■ What the task requires: Exactly as written, output the lines below starting from the first and ending with the line that contains "2016, and 2019</span></span>"; omit pictures.

■ Task input:
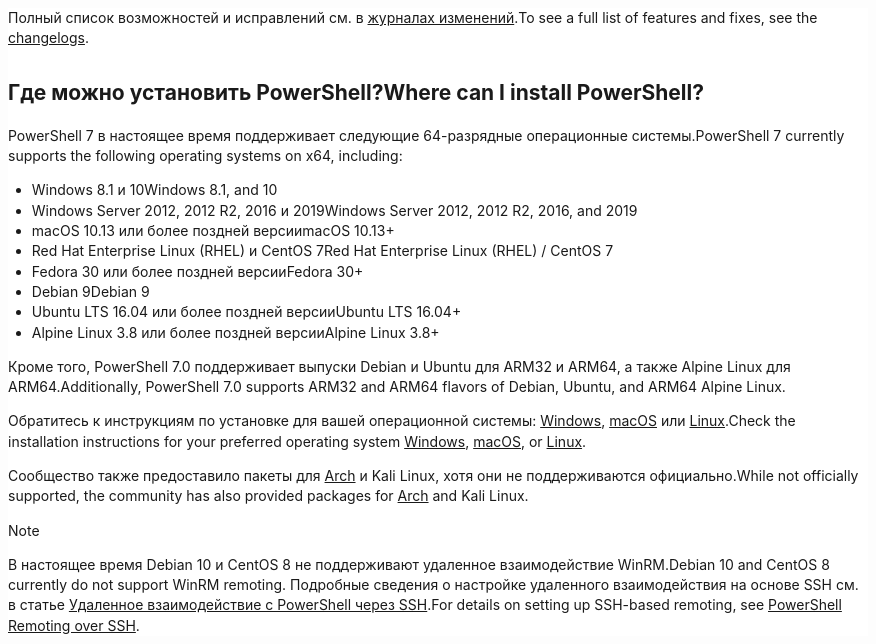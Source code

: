 <span data-ttu-id="3cac4-115">Полный список возможностей и исправлений см. в [журналах изменений](https://github.com/PowerShell/PowerShell/blob/master/CHANGELOG/7.0.md).</span><span class="sxs-lookup"><span data-stu-id="3cac4-115">To see a full list of features and fixes, see the [changelogs](https://github.com/PowerShell/PowerShell/blob/master/CHANGELOG/7.0.md).</span></span>

## <a name="where-can-i-install-powershell"></a><span data-ttu-id="3cac4-116">Где можно установить PowerShell?</span><span class="sxs-lookup"><span data-stu-id="3cac4-116">Where can I install PowerShell?</span></span>

<span data-ttu-id="3cac4-117">PowerShell 7 в настоящее время поддерживает следующие 64-разрядные операционные системы.</span><span class="sxs-lookup"><span data-stu-id="3cac4-117">PowerShell 7 currently supports the following operating systems on x64, including:</span></span>

- <span data-ttu-id="3cac4-118">Windows 8.1 и 10</span><span class="sxs-lookup"><span data-stu-id="3cac4-118">Windows 8.1, and 10</span></span>
- <span data-ttu-id="3cac4-119">Windows Server 2012, 2012 R2, 2016 и 2019</span><span class="sxs-lookup"><span data-stu-id="3cac4-119">Windows Server 2012, 2012 R2, 2016, and 2019</span></span>
- <span data-ttu-id="3cac4-120">macOS 10.13 или более поздней версии</span><span class="sxs-lookup"><span data-stu-id="3cac4-120">macOS 10.13+</span></span>
- <span data-ttu-id="3cac4-121">Red Hat Enterprise Linux (RHEL) и CentOS 7</span><span class="sxs-lookup"><span data-stu-id="3cac4-121">Red Hat Enterprise Linux (RHEL) / CentOS 7</span></span>
- <span data-ttu-id="3cac4-122">Fedora 30 или более поздней версии</span><span class="sxs-lookup"><span data-stu-id="3cac4-122">Fedora 30+</span></span>
- <span data-ttu-id="3cac4-123">Debian 9</span><span class="sxs-lookup"><span data-stu-id="3cac4-123">Debian 9</span></span>
- <span data-ttu-id="3cac4-124">Ubuntu LTS 16.04 или более поздней версии</span><span class="sxs-lookup"><span data-stu-id="3cac4-124">Ubuntu LTS 16.04+</span></span>
- <span data-ttu-id="3cac4-125">Alpine Linux 3.8 или более поздней версии</span><span class="sxs-lookup"><span data-stu-id="3cac4-125">Alpine Linux 3.8+</span></span>

<span data-ttu-id="3cac4-126">Кроме того, PowerShell 7.0 поддерживает выпуски Debian и Ubuntu для ARM32 и ARM64, а также Alpine Linux для ARM64.</span><span class="sxs-lookup"><span data-stu-id="3cac4-126">Additionally, PowerShell 7.0 supports ARM32 and ARM64 flavors of Debian, Ubuntu, and ARM64 Alpine Linux.</span></span>

<span data-ttu-id="3cac4-127">Обратитесь к инструкциям по установке для вашей операционной системы: [Windows](/powershell/scripting/install/installing-powershell-core-on-windows?view=powershell-7), [macOS](/powershell/scripting/install/installing-powershell-core-on-macos?view=powershell-7) или [Linux](/powershell/scripting/install/installing-powershell-core-on-linux?view=powershell-7).</span><span class="sxs-lookup"><span data-stu-id="3cac4-127">Check the installation instructions for your preferred operating system [Windows](/powershell/scripting/install/installing-powershell-core-on-windows?view=powershell-7), [macOS](/powershell/scripting/install/installing-powershell-core-on-macos?view=powershell-7), or [Linux](/powershell/scripting/install/installing-powershell-core-on-linux?view=powershell-7).</span></span>

<span data-ttu-id="3cac4-128">Сообщество также предоставило пакеты для [Arch](https://aur.archlinux.org/packages/powershell/) и Kali Linux, хотя они не поддерживаются официально.</span><span class="sxs-lookup"><span data-stu-id="3cac4-128">While not officially supported, the community has also provided packages for [Arch](https://aur.archlinux.org/packages/powershell/) and Kali Linux.</span></span>

> [!NOTE]
> <span data-ttu-id="3cac4-129">В настоящее время Debian 10 и CentOS 8 не поддерживают удаленное взаимодействие WinRM.</span><span class="sxs-lookup"><span data-stu-id="3cac4-129">Debian 10 and CentOS 8 currently do not support WinRM remoting.</span></span> <span data-ttu-id="3cac4-130">Подробные сведения о настройке удаленного взаимодействия на основе SSH см. в статье [Удаленное взаимодействие с PowerShell через SSH](/powershell/scripting/learn/remoting/ssh-remoting-in-powershell-core?view=powershell-7).</span><span class="sxs-lookup"><span data-stu-id="3cac4-130">For details on setting up SSH-based remoting, see [PowerShell Remoting over SSH](/powershell/scripting/learn/remoting/ssh-remoting-in-powershell-core?view=powershell-7).</span></span>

■ Solution to this task:
Source code

: <span data-ttu-id="3cac4-115">Полный список возможностей и исправлений см. в [журналах изменений](https://github.com/PowerShell/PowerShell/blob/master/CHANGELOG/7.0.md).</span><span class="sxs-lookup"><span data-stu-id="3cac4-115">To see a full list of features and fixes, see the [changelogs](https://github.com/PowerShell/PowerShell/blob/master/CHANGELOG/7.0.md).</span></span>

## <a name="where-can-i-install-powershell"></a><span data-ttu-id="3cac4-116">Где можно установить PowerShell?</span><span class="sxs-lookup"><span data-stu-id="3cac4-116">Where can I install PowerShell?</span></span>

<span data-ttu-id="3cac4-117">PowerShell 7 в настоящее время поддерживает следующие 64-разрядные операционные системы.</span><span class="sxs-lookup"><span data-stu-id="3cac4-117">PowerShell 7 currently supports the following operating systems on x64, including:</span></span>

- <span data-ttu-id="3cac4-118">Windows 8.1 и 10</span><span class="sxs-lookup"><span data-stu-id="3cac4-118">Windows 8.1, and 10</span></span>
- <span data-ttu-id="3cac4-119">Windows Server 2012, 2012 R2, 2016 и 2019</span><span class="sxs-lookup"><span data-stu-id="3cac4-119">Windows Server 2012, 2012 R2, 2016, and 2019</span></span>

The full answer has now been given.